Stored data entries
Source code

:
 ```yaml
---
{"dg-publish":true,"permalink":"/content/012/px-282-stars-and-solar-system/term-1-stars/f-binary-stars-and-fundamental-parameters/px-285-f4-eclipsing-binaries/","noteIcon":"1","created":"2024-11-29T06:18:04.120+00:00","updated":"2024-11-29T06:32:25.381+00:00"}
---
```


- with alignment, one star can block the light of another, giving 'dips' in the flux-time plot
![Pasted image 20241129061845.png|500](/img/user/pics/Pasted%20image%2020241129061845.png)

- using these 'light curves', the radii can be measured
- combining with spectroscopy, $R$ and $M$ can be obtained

▶ _Exercise description_
All of the entries above are to be printed again exactly.

▶ _Worked solution_
Source code

:
 ```yaml
---
{"dg-publish":true,"permalink":"/content/012/px-282-stars-and-solar-system/term-1-stars/f-binary-stars-and-fundamental-parameters/px-285-f4-eclipsing-binaries/","noteIcon":"1","created":"2024-11-29T06:18:04.120+00:00","updated":"2024-11-29T06:32:25.381+00:00"}
---
```


- with alignment, one star can block the light of another, giving 'dips' in the flux-time plot
![Pasted image 20241129061845.png|500](/img/user/pics/Pasted%20image%2020241129061845.png)

- using these 'light curves', the radii can be measured
- combining with spectroscopy, $R$ and $M$ can be obtained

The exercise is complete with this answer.